There are several gum grafting techniques, each designed to address specific periodontal concerns. Each type of gum graft is recommended based on the degree of gum recession, the extent to which the cheek can pull on the surgical site during daily activities, and whether or not your gums have receded in between the teeth or just on the front surface.
All gum graft surgeries involve harvesting donor tissue from another part of the mouth and attaching it where the gums have receded. Your periodontist will walk you through each of these gum grafting techniques and recommend the best type based on your specific case and oral health history. Your periodontist then uses this trap door to find and remove a piece of connective tissue underneath, and stitch it on the spot where your gums have receded.
Out of all the gum grafting techniques, this is the most commonly performed. The difference is that the tissue used is from the top layer of the palate and grafted onto the area that needs more gum tissue due to thinning. This technique prevents further recession by taking a piece of gum tissue from one place and grafting it onto another.

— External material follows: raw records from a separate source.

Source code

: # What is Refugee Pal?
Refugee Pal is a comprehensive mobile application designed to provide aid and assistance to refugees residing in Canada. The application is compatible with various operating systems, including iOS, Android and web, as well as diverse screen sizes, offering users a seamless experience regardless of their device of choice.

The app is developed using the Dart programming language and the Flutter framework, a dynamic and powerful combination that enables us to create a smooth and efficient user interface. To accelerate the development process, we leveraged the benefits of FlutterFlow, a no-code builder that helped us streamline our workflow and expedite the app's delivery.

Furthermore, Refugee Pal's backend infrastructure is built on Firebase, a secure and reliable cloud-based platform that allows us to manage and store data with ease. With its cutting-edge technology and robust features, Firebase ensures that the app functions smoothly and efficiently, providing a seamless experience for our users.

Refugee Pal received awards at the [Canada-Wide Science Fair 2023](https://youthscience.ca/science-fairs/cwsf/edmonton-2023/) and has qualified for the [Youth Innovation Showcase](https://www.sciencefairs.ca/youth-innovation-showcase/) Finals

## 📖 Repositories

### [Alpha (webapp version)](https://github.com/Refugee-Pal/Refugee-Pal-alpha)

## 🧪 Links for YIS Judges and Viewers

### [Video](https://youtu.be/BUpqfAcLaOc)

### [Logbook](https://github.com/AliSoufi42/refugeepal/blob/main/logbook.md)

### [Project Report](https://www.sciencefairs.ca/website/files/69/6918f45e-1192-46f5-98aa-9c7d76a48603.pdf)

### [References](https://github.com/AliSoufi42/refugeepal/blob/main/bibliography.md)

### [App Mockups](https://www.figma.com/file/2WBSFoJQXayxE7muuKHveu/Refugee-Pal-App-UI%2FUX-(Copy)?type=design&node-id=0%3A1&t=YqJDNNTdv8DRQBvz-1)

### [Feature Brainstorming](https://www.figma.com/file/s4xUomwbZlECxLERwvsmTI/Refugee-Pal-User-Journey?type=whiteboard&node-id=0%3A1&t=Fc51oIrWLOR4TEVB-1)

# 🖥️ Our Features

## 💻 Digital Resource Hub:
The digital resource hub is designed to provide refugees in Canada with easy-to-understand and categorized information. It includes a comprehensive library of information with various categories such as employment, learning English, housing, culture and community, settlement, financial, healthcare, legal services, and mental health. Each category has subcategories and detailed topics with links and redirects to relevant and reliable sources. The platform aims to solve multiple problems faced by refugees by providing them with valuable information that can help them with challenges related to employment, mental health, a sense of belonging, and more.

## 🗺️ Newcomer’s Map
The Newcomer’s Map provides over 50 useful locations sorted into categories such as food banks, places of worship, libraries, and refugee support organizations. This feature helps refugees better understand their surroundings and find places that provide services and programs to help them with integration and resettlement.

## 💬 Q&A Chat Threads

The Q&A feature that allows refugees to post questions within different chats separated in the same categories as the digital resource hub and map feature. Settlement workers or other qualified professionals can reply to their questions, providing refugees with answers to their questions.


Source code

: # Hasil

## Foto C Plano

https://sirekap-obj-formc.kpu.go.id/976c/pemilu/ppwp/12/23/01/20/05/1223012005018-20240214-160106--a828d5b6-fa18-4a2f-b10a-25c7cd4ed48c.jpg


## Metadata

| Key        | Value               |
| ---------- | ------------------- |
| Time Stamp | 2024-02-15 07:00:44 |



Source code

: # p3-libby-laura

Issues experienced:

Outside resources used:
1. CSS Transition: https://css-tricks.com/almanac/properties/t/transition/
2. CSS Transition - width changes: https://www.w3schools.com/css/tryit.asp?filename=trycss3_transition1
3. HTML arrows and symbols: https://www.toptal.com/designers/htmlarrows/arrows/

A pedicle graft involves grafting tissue harvested closer to the site of recession using a flap. The only requirement is, you need to have a lot of healthy gum tissue surrounding the receding area — perhaps less than ideal when the recession is already wide. In severe cases where much of the gums have receded, or if your periodontist has to cover the gum area of upwards of five teeth, an alternative graft may be recommended.
Largely receded gums would require harvesting a sizable portion of the palate tissue, which then becomes unsafe. Instead, cadaver or porcine harvested from pigs grafts are used to ensure full coverage of the receded areas.
It simply involves a consultation with your periodontist to understand how severe your recession issue is, and the best gum grafting technique for your case.